One thing that could be improved is that it’s not super easy for me to hand off a class ‘as-is’ to an adjunct. We have gone through all the instruction for all the different objectives and copied all of the video links and embedded them into our Blackboard course. There’s a list of videos that students can watch ahead of time which helps, but it doesn’t help instructors to better know what’s going on and also to get a feel for what their students are seeing. Before, we could just look at the textbook and flip through it, but that doesn’t work anymore. Which is better for students, but instructors need more support.
So that’s the piece I think Wiley needs to improve on to make it easier for us to assign this to adjunct faculty without doing the prep work that we had to do.

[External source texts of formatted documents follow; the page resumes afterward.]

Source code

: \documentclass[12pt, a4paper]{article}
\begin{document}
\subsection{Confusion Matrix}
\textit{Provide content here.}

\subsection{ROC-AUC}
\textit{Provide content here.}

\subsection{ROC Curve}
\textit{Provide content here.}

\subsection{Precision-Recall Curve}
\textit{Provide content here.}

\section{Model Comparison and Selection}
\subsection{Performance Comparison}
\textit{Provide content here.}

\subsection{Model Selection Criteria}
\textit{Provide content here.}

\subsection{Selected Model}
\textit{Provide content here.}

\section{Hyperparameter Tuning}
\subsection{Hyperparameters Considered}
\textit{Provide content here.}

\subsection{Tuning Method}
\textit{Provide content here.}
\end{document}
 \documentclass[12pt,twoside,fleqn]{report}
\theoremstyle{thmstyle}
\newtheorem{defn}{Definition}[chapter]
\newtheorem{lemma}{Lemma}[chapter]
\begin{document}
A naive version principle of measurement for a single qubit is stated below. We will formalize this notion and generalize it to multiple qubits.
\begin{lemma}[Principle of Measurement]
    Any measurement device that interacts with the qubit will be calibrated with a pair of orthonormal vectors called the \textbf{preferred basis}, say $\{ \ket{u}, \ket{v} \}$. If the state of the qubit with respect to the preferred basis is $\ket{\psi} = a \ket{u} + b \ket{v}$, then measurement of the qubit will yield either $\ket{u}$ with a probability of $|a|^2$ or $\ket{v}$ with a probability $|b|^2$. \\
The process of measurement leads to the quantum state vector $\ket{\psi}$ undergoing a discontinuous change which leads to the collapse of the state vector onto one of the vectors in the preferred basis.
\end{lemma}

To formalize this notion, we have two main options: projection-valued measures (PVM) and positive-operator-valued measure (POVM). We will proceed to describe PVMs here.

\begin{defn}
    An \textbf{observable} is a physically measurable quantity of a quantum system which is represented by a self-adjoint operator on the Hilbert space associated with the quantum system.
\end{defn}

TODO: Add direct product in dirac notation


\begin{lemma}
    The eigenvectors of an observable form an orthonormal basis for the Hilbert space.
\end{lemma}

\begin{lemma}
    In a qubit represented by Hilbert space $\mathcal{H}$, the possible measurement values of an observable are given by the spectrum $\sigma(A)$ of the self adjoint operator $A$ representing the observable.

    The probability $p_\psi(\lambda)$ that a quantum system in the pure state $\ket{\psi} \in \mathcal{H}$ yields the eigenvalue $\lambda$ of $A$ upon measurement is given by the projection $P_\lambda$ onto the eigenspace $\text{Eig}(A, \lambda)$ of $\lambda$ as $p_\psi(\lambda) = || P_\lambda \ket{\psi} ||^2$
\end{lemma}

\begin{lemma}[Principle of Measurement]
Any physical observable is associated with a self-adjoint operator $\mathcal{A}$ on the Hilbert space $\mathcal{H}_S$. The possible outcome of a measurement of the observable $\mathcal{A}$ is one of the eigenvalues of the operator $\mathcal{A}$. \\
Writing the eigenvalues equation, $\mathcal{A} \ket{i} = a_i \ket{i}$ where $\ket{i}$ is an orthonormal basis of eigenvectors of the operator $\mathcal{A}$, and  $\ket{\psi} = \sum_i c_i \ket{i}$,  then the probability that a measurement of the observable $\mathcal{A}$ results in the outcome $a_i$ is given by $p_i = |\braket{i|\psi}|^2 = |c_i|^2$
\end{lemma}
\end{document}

They also have a lot of supplemental worksheets and PowerPoint slides, which I always give my students. Some love doing worksheets for extra practice, but it’s not easy to download them. They’re in different places and it’s not intuitive to just jump in and find them.
How is course content delivered?
I’m teaching a structured remote class, so I teach it more as a flipped classroom. I’ve taught calculus one before online, so I have my own calculus videos, which are specifically aligned to the textbook. So, students have my videos, my class notes, the OpenStax textbook, which they can link to online, or they can buy it for $26.
During my synchronous remote time we go over quiz questions, or if students have questions on homework. If I have notice in Knewton Alta that students are struggling on a topic, I’ll pull up those kinds of questions and we can do them together as a class. We’re finding at the community college that for many students structured remote is exactly what they need. They don’t want purely online, because they want some time when they know they have a professor in front of them.
Have you looked at relationship between Knewton Alta and grades?
I haven’t taught pre-calc in both formats. This semester, I’m going to compare how my Calc one students did in the Pearson homework and their grades, and then this semester with my Knewton Alta homework and their test grades.
So, I’m going to do a correlation to see if there is a stronger correlation between those two, because they would both be my classes. It will be nice to be able to compare two different classes and two different semesters with everything the same, except for the homework system.